Hopsworks is an open-source big data platform developed by Logicalclocks (https://www.logicalclocks.com) hosted by RISE as a service part of the ICE Connect platform. It makes it possible for developers to implement and operate large-scale ML pipelines. For example, end-to-end ML pipeline orchestration, including data ingestion, data preparation, training and model serving as well as distributed deep learning on multiple GPUs.
Hopsworks is a big data platform that integrates popular platforms from the Apache Hadoop ecosystem, for example Apache Spark, TensorFlow, Airtflow, Kafka, and many others. All services provided by Hopsworks can be accessed using either a REST API or a User Interface. But the real value add of Hopsworks is that it makes big data and AI frameworks easier to use by introducing new concepts for collaborative data science (projects, users, and datasets) and ubiquitous support for TLS certificates, opening the platform for integration with the outside world (IoT/mobile devices and external applications).
Hopsworks is accessed via a user interface and allows users to access data, services. Each user is assigned a Hopswork project, which is a sandbox containing datasets, other users, and code.
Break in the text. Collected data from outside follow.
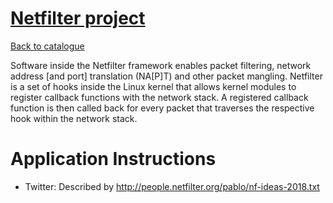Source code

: 
# [Netfilter project](http://www.netfilter.org)

[Back to catalogue](../README.md#netfilter-project)

Software inside the Netfilter framework enables packet filtering, network address [and port] translation (NA[P]T) and other packet mangling. Netfilter is a set of hooks inside the Linux kernel that allows kernel modules to register callback functions with the network stack. A registered callback function is then called back for every packet that traverses the respective hook within the network stack.

# Application Instructions

* Twitter: Described by http://people.netfilter.org/pablo/nf-ideas-2018.txt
Users familiar with GitHub will recognize a project as the equivalent of a GitHub repository – users manage membership of the project themselves and what code and data should be in the project.
In a project, a user can have the role of “data owner” (the administrator) or a “data scientist”. Data scientists are restricted to only uploading programs, running programs, and visualizing results. Data scientists are not allowed change membership of the project or import/export data from the project. This enables data owners to manage the analysis of sensitive datasets within the confines of a project by inviting a data scientist into the project to carry out analysis.
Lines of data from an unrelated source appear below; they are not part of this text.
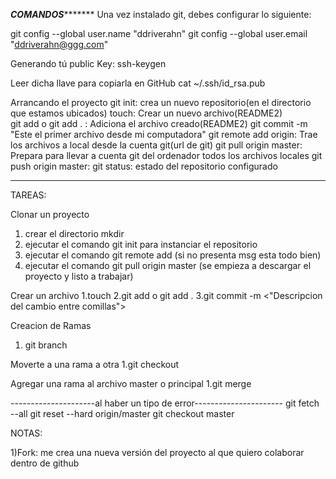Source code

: *********************************COMANDOS****************************************
Una vez instalado git, debes configurar lo siguiente:

git config --global user.name "ddriverahn"
git config --global user.email "ddriverahn@ggg.com"

Generando tú public Key:
ssh-keygen

Leer dicha llave para copiarla en GitHub
cat ~/.ssh/id_rsa.pub 

Arrancando el proyecto
git init:		crea un nuevo repositorio(en el directorio que estamos ubicados)
touch:			Crear un nuevo archivo(README2)			
git add<nombrearchivo> o git add . :	Adiciona el archivo creado(README2)
git commit -m "Este el primer archivo desde mi computadora"
git remote add origin:  Trae los archivos a local desde la cuenta git(url de git)
git pull origin master: Prepara para llevar a cuenta git del ordenador todos los archivos locales
git push origin master:
git status:		estado del repositorio configurado


----------------------------------------------------------------------
TAREAS: 

Clonar un proyecto
1. crear el directorio mkdir <nombredeproyecto>
2. ejecutar el comando git init para instanciar el repositorio
3. ejecutar el comando git remote add <yrl en git del proyecto>(si no presenta msg esta todo bien)
4. ejecutar el comando git pull origin master (se empieza a descargar el proyecto y listo a trabajar)

Crear un archivo
1.touch <nombrearchivo>
2.git add<nombrearchivo> o git add .
3.git commit -m <"Descripcion del cambio entre comillas">

Creacion de Ramas
1. git branch <nombredelarama>

Moverte a una rama a otra
1.git checkout <nombredelarama>

Agregar una rama al archivo master o principal
1.git merge <nombredelarama>


---------------------al haber un tipo de error----------------------
git fetch --all
git reset --hard origin/master
git checkout master

NOTAS:

1)Fork: me crea una nueva versión del proyecto al que quiero colaborar dentro de github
- Feature Store - data warehouse for ML
- Distributed Deep Learning - faster with more GPUs
- HopsFS - NVMe Speed with Big Data
- Horizontally Scalable - ingestion, Dataprep, training, serving
- Notebooks for development - First-class Python Support
- Versioning - Code, infrastructure, data
- Model Serving on Kubernetes - TF Serving, MLeap, SkLearn
- End-to-End ML Pipelines - Orchestrated by Airflow
- Secure Multi-tenancy - Project-based restricted Access
- Encryption - TLS/SSL everywhere
- AI-Asset Governance - Models, Experiment, data, GPUs
Healthcare – manage and analyze genomic and medical data.
Finance – provide AI capabilities for fraud detection.
Betting – provide AI capabilities to address challenges from regulators and deal with cybercrime.
Any other use case involving dealing with massive amount of data and data analytics.